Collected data
>>>

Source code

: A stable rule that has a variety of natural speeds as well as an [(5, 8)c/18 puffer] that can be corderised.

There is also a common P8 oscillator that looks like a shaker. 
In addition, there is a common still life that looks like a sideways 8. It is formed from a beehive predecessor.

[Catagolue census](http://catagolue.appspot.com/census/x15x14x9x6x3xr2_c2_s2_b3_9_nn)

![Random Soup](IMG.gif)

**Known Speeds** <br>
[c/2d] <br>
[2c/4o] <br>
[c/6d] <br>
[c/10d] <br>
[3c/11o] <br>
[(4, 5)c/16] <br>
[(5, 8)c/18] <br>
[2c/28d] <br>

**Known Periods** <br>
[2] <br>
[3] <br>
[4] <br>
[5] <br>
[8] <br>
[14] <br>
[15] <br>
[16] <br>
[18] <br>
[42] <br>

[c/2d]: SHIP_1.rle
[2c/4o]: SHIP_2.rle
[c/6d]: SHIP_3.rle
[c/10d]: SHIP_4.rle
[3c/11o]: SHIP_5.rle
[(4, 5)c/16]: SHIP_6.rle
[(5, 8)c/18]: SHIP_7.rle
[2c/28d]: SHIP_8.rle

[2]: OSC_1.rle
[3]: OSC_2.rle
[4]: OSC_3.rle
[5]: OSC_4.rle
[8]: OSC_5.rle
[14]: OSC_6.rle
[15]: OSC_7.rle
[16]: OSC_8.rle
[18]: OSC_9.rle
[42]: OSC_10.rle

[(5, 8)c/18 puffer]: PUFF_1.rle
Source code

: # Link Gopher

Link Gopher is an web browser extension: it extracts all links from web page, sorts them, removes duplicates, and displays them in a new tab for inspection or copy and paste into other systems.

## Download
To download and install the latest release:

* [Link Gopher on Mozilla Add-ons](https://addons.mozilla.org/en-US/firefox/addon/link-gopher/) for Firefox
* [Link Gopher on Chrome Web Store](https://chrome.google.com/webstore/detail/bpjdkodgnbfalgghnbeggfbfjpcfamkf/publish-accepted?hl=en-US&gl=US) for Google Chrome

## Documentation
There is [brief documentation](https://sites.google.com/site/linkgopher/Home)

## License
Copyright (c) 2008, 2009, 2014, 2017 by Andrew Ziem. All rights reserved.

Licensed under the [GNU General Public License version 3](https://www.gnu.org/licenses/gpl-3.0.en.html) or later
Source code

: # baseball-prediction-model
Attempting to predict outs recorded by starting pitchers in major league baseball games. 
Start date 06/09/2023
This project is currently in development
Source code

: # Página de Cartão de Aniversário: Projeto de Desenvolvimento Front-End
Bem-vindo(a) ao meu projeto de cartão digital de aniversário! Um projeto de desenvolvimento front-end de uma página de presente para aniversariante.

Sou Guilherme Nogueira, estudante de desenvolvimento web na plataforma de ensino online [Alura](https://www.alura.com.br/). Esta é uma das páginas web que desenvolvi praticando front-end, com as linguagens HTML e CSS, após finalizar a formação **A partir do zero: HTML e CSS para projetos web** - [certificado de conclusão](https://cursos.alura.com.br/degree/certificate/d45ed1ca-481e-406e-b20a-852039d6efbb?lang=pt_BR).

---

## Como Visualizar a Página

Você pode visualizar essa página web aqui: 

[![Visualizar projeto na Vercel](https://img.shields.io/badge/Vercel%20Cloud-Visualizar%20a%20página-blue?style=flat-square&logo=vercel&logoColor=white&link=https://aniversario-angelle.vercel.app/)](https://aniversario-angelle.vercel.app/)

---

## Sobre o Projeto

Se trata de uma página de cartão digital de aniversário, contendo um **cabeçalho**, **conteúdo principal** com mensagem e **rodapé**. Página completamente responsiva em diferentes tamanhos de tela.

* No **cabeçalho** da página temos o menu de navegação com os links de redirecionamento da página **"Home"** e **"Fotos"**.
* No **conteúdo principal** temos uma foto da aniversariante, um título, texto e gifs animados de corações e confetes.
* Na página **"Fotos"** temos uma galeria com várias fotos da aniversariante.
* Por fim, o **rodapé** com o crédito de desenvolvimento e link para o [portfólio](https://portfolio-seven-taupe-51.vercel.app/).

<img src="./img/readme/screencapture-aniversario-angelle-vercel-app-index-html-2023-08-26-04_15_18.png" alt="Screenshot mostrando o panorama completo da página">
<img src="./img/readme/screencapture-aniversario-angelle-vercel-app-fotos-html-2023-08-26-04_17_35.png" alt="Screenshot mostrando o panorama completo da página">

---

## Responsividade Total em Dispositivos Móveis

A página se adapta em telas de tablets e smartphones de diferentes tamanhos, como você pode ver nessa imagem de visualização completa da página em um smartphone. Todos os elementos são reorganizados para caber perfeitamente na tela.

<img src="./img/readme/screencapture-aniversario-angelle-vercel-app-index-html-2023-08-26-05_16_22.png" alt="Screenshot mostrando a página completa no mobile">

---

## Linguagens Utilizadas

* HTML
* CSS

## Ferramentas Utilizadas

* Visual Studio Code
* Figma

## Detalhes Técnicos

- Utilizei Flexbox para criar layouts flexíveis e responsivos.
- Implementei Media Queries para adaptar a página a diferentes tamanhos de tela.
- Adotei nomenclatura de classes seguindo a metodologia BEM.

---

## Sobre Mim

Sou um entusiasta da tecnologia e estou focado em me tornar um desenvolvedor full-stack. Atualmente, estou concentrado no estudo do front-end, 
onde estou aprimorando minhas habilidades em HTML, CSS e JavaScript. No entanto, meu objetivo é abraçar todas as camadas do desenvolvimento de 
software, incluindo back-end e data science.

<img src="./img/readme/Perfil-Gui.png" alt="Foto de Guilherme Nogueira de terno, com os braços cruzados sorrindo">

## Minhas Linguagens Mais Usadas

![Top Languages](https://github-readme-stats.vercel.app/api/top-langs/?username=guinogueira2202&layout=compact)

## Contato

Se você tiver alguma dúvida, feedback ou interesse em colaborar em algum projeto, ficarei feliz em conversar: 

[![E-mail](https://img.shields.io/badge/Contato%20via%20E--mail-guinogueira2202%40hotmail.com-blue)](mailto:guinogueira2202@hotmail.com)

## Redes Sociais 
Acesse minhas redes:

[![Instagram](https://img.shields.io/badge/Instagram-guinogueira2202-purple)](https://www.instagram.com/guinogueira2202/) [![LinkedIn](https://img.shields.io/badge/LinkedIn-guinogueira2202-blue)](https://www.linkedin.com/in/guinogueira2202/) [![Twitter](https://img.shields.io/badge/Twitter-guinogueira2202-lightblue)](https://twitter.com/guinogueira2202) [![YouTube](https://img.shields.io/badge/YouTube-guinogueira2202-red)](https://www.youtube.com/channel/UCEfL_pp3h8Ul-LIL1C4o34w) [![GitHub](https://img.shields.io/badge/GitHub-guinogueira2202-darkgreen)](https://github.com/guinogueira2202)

<<<

*Your objective*
Exact copies of the lines from the start of the data up to the line holding "In addition, there", both included, are all that is needed.

*Response*
Source code

: A stable rule that has a variety of natural speeds as well as an [(5, 8)c/18 puffer] that can be corderised.

There is also a common P8 oscillator that looks like a shaker. 
In addition, there is a common still life that looks like a sideways 8. It is formed from a beehive predecessor.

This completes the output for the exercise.